## WHAT IS REQUIRED
The expected result is the material below, reproduced exactly from its first line through the line containing "- Questions for backend team".
** GIVEN RECORDS follows **
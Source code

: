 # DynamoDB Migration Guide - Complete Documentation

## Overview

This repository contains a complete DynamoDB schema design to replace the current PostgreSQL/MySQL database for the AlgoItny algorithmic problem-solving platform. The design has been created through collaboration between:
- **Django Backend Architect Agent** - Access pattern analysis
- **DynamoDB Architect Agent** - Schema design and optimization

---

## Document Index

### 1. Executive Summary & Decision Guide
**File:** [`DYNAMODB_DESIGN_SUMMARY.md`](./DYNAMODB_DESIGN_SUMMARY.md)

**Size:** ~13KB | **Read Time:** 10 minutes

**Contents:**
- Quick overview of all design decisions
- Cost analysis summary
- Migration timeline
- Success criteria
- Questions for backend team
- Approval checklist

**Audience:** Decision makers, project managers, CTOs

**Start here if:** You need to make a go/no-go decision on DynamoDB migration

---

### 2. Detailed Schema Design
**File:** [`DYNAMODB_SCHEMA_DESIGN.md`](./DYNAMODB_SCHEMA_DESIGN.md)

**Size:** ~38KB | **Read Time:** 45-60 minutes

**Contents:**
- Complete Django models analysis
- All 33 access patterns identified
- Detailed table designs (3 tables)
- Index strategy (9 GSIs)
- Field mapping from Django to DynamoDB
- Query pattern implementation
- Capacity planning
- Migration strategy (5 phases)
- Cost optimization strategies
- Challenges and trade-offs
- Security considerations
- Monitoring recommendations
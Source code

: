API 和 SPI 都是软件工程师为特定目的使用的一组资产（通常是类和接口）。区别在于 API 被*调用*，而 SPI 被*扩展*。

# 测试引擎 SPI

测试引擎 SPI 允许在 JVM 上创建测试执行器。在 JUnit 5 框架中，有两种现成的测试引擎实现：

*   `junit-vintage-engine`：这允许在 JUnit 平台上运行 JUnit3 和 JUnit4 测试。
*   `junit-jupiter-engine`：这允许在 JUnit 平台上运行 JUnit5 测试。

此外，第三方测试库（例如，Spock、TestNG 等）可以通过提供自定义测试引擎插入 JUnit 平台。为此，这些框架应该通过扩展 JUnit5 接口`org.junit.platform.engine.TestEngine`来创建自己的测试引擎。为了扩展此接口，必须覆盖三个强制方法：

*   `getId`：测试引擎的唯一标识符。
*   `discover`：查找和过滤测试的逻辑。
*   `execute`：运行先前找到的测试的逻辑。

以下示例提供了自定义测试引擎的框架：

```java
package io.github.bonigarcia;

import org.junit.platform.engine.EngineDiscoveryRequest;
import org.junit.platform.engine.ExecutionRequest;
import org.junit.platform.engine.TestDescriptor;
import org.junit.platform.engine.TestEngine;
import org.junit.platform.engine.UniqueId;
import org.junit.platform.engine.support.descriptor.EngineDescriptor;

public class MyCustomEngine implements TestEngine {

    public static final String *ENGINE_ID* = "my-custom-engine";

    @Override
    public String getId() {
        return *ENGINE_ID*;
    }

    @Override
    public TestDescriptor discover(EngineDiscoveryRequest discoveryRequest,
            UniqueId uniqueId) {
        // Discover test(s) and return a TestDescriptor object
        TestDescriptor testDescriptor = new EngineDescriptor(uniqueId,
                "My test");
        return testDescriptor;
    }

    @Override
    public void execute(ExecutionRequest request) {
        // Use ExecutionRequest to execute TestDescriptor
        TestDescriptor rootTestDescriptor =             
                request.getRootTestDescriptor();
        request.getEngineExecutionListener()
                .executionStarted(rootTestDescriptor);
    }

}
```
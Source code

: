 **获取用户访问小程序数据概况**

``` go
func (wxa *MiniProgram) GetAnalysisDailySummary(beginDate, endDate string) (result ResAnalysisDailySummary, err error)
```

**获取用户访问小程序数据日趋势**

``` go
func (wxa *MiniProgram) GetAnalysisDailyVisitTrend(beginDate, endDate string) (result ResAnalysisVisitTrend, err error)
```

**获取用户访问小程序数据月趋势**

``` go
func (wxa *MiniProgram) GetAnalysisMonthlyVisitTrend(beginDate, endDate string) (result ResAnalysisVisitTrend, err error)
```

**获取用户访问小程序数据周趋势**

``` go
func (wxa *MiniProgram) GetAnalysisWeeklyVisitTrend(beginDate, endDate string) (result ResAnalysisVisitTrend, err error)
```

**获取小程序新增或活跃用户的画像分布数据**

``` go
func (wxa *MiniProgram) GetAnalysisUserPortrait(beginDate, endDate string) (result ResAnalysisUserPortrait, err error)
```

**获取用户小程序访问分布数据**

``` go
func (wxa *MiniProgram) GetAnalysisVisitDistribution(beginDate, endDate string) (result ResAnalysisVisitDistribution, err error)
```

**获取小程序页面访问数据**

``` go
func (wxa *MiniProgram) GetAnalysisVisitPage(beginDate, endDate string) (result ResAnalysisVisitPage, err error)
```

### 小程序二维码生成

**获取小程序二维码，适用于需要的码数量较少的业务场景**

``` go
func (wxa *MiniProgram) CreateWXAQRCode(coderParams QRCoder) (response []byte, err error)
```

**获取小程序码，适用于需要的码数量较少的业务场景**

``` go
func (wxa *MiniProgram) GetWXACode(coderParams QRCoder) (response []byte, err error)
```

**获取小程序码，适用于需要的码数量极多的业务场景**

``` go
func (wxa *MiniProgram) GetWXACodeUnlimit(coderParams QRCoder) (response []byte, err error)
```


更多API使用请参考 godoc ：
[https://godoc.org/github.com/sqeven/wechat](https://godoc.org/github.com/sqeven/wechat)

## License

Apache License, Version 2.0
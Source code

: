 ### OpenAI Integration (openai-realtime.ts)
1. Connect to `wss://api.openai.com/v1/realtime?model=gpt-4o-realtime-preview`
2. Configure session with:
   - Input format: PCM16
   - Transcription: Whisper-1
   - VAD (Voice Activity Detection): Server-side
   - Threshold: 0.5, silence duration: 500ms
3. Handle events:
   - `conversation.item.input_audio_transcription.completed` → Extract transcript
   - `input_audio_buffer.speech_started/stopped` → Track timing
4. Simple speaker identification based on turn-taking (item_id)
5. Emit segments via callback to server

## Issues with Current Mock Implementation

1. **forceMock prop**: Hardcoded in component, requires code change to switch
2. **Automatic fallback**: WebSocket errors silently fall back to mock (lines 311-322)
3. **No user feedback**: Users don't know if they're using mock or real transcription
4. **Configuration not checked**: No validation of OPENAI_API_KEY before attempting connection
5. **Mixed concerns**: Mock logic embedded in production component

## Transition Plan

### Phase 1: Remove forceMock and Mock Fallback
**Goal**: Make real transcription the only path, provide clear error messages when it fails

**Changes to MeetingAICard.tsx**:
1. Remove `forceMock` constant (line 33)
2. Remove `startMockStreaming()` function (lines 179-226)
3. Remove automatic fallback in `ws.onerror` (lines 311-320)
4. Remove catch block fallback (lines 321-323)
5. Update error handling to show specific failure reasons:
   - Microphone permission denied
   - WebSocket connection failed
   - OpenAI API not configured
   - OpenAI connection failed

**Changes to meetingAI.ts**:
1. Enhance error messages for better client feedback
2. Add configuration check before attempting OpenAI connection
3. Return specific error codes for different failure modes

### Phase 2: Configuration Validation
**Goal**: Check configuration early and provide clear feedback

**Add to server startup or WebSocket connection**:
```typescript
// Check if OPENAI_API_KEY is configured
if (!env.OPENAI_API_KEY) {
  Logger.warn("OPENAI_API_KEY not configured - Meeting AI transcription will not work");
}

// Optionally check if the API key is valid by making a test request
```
** End of GIVEN RECORDS **
## WRITTEN RESPONSE
Source code

: # DynamoDB Migration Guide - Complete Documentation

## Overview

This repository contains a complete DynamoDB schema design to replace the current PostgreSQL/MySQL database for the AlgoItny algorithmic problem-solving platform. The design has been created through collaboration between:
- **Django Backend Architect Agent** - Access pattern analysis
- **DynamoDB Architect Agent** - Schema design and optimization

---

## Document Index

### 1. Executive Summary & Decision Guide
**File:** [`DYNAMODB_DESIGN_SUMMARY.md`](./DYNAMODB_DESIGN_SUMMARY.md)

**Size:** ~13KB | **Read Time:** 10 minutes

**Contents:**
- Quick overview of all design decisions
- Cost analysis summary
- Migration timeline
- Success criteria
- Questions for backend team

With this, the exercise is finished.